/---
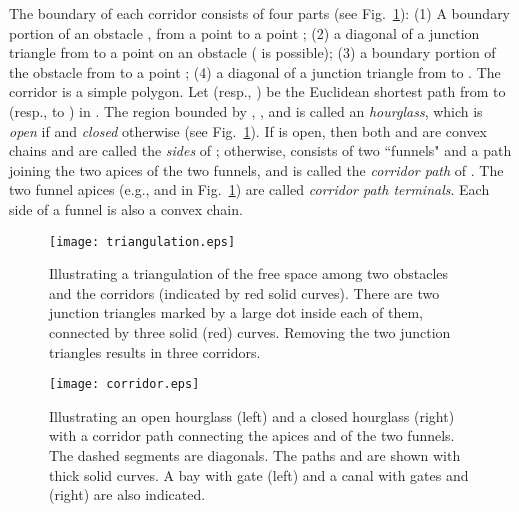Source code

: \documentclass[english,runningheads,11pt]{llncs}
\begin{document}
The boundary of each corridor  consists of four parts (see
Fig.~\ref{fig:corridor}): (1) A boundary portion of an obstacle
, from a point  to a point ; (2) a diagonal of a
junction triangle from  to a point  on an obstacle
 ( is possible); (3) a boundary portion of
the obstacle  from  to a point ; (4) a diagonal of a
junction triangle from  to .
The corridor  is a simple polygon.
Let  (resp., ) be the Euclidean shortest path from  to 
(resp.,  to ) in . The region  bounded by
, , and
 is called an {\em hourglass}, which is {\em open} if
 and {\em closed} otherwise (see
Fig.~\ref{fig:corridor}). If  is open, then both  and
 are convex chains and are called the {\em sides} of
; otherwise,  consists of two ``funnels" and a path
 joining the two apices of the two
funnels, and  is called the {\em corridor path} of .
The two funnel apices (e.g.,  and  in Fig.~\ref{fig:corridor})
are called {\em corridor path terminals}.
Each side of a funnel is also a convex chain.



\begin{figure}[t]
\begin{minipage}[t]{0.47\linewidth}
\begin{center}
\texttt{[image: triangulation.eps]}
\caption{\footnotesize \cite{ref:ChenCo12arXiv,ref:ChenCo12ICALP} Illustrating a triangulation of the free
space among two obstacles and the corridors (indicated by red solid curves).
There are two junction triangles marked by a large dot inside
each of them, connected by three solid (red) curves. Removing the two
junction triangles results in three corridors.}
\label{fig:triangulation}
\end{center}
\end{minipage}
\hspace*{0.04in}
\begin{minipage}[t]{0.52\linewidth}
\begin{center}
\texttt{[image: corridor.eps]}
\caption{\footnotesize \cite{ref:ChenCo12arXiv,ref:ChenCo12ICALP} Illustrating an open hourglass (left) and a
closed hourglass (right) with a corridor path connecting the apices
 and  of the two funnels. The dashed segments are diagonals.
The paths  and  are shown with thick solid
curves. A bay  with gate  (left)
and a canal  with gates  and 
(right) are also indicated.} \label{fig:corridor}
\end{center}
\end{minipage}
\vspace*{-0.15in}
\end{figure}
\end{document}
\---
/---
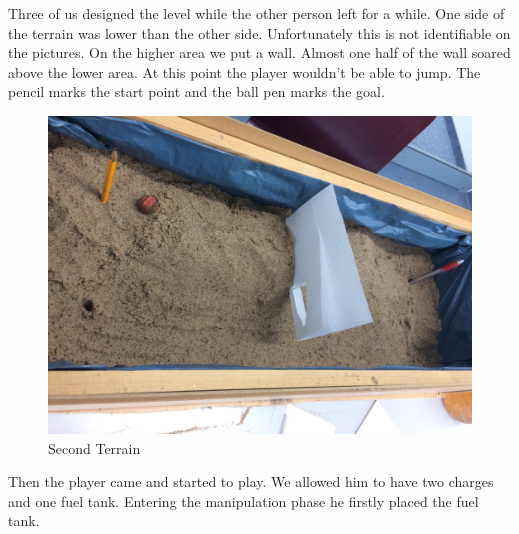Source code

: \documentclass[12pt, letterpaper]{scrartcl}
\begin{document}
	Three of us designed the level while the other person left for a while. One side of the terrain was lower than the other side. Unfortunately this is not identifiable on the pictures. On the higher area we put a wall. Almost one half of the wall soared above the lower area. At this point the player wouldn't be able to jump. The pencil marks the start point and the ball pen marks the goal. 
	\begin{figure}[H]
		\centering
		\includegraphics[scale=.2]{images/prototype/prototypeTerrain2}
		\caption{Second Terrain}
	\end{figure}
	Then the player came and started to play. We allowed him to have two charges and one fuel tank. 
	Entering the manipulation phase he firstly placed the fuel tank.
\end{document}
\---
Goal of the exercise —
Everything above from the line with "(2) a diagonal of a" to the line with "and a canal", both included, must be repeated exactly, and nothing outside that range.

Written response —
, from a point  to a point ; (2) a diagonal of a
junction triangle from  to a point  on an obstacle
 ( is possible); (3) a boundary portion of
the obstacle  from  to a point ; (4) a diagonal of a
junction triangle from  to .
The corridor  is a simple polygon.
Let  (resp., ) be the Euclidean shortest path from  to 
(resp.,  to ) in . The region  bounded by
, , and
 is called an {\em hourglass}, which is {\em open} if
 and {\em closed} otherwise (see
Fig.~\ref{fig:corridor}). If  is open, then both  and
 are convex chains and are called the {\em sides} of
; otherwise,  consists of two ``funnels" and a path
 joining the two apices of the two
funnels, and  is called the {\em corridor path} of .
The two funnel apices (e.g.,  and  in Fig.~\ref{fig:corridor})
are called {\em corridor path terminals}.
Each side of a funnel is also a convex chain.



\begin{figure}[t]
\begin{minipage}[t]{0.47\linewidth}
\begin{center}
\texttt{[image: triangulation.eps]}
\caption{\footnotesize \cite{ref:ChenCo12arXiv,ref:ChenCo12ICALP} Illustrating a triangulation of the free
space among two obstacles and the corridors (indicated by red solid curves).
There are two junction triangles marked by a large dot inside
each of them, connected by three solid (red) curves. Removing the two
junction triangles results in three corridors.}
\label{fig:triangulation}
\end{center}
\end{minipage}
\hspace*{0.04in}
\begin{minipage}[t]{0.52\linewidth}
\begin{center}
\texttt{[image: corridor.eps]}
\caption{\footnotesize \cite{ref:ChenCo12arXiv,ref:ChenCo12ICALP} Illustrating an open hourglass (left) and a
closed hourglass (right) with a corridor path connecting the apices
 and  of the two funnels. The dashed segments are diagonals.
The paths  and  are shown with thick solid
curves. A bay  with gate  (left)
and a canal  with gates  and 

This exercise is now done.